25 Jahre Sportregion Stuttgart „Schmerzt mich, was beim VfB passiert“

Nach der Leichtathletik-WM 1993 keimte die Hoffnung auf Olympische Spiele in Stuttgart – geblieben ist die Sportregion, ein Zusammenschluss von 100 Kommunen und Sportfachverbänden zur Förderung der Zusammenarbeit im Sport. Foto:  

Der Schorndorfer OB und Vorsitzende der Sportregion Stuttgart, Matthias Klopfer, zieht Bilanz zu deren 25-jährigem Bestehen. Kritische Töne schlägt er zur Situation des größten Vereins der Region an.

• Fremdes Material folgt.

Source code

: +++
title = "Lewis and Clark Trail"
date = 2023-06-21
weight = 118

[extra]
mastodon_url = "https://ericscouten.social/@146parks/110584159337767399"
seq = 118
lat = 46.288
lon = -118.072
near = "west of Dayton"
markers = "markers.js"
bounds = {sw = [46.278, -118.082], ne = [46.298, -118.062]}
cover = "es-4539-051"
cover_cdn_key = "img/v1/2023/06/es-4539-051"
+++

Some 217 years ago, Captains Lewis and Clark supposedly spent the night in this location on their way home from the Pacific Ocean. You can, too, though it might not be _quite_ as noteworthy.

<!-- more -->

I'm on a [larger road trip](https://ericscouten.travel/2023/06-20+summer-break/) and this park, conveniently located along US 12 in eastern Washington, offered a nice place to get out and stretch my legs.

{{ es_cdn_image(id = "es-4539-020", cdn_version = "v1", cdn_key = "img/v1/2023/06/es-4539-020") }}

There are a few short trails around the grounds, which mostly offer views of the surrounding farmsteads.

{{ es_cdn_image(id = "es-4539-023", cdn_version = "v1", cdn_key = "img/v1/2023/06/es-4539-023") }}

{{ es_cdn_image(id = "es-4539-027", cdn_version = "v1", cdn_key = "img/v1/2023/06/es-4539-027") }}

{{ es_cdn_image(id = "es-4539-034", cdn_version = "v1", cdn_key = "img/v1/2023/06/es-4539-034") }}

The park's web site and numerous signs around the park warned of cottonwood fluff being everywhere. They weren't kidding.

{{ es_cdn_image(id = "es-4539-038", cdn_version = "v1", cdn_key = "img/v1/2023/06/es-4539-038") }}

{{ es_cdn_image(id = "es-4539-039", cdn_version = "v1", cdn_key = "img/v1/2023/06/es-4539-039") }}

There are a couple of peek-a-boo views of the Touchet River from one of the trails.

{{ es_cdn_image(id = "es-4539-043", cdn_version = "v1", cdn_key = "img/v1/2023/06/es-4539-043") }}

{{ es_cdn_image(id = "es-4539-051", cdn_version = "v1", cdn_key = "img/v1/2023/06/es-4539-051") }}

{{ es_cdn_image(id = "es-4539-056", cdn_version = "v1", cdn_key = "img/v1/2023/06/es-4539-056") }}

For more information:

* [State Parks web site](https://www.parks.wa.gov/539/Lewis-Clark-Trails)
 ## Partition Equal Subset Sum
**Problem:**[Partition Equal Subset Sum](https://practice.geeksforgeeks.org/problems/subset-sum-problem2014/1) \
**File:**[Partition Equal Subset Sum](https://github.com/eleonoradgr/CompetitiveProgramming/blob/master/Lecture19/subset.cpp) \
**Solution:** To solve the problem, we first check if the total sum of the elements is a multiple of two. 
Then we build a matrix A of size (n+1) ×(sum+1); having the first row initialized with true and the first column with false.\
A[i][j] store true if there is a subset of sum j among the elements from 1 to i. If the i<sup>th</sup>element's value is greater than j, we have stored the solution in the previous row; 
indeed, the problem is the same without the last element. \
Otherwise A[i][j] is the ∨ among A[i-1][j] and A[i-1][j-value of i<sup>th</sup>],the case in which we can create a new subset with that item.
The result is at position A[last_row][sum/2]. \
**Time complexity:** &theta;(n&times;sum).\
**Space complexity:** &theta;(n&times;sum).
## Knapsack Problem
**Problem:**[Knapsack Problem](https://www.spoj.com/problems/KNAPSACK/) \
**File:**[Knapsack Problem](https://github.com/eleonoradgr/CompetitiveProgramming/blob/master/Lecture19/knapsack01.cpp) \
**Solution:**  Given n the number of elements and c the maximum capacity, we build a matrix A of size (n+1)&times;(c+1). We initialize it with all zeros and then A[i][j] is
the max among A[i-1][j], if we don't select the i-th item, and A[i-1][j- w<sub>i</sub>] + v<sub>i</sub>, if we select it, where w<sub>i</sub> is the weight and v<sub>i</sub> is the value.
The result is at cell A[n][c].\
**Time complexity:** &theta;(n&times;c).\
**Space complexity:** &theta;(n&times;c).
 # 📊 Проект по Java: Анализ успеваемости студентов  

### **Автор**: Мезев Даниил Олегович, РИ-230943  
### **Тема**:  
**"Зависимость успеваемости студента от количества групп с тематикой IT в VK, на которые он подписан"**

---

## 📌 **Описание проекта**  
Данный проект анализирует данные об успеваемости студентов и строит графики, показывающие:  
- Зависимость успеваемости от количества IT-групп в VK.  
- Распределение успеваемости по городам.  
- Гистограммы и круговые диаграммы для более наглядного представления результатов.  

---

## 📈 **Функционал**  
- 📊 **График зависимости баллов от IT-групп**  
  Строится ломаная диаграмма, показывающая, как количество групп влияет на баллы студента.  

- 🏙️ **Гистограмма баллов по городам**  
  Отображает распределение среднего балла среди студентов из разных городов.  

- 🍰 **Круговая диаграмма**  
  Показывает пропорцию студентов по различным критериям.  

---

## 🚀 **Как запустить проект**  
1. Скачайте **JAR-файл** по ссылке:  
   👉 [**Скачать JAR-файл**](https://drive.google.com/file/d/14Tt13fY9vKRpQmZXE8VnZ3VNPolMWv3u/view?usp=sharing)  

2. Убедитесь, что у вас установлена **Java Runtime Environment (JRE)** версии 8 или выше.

Lokales: Alexander Ikrat (aik)

Stuttgart - Als Folge der Stuttgarter Bemühungen um Olympische Spiele ist die Sportregion am 14. Mai 1996 gegründet worden. Heute gehören dem Verbund genau 100 Kommunen, Sportfachverbände, Sportkreise sowie der Olympiastützpunkt und der Verband Region Stuttgart an. Seit 2012sitzt der Schorndorfer OB Matthias Klopfer (SPD) dem Vorstand vor.

 

Herr Klopfer, aus aktuellem Anlass interessieren wir uns für Ihren Blick auf die Vorgänge beim VfB Stuttgart. Dort hagelt es in der Folge der Affäre um die möglicherweise unberechtigte Weitergabe von Daten von Vereinsmitgliedern an Dritte Rücktritte. Sind Sie froh, dass Sie Ihre Kandidatur für die Präsidentschaft Ende Oktober 2019 quasi rechtzeitig zurückgezogen haben?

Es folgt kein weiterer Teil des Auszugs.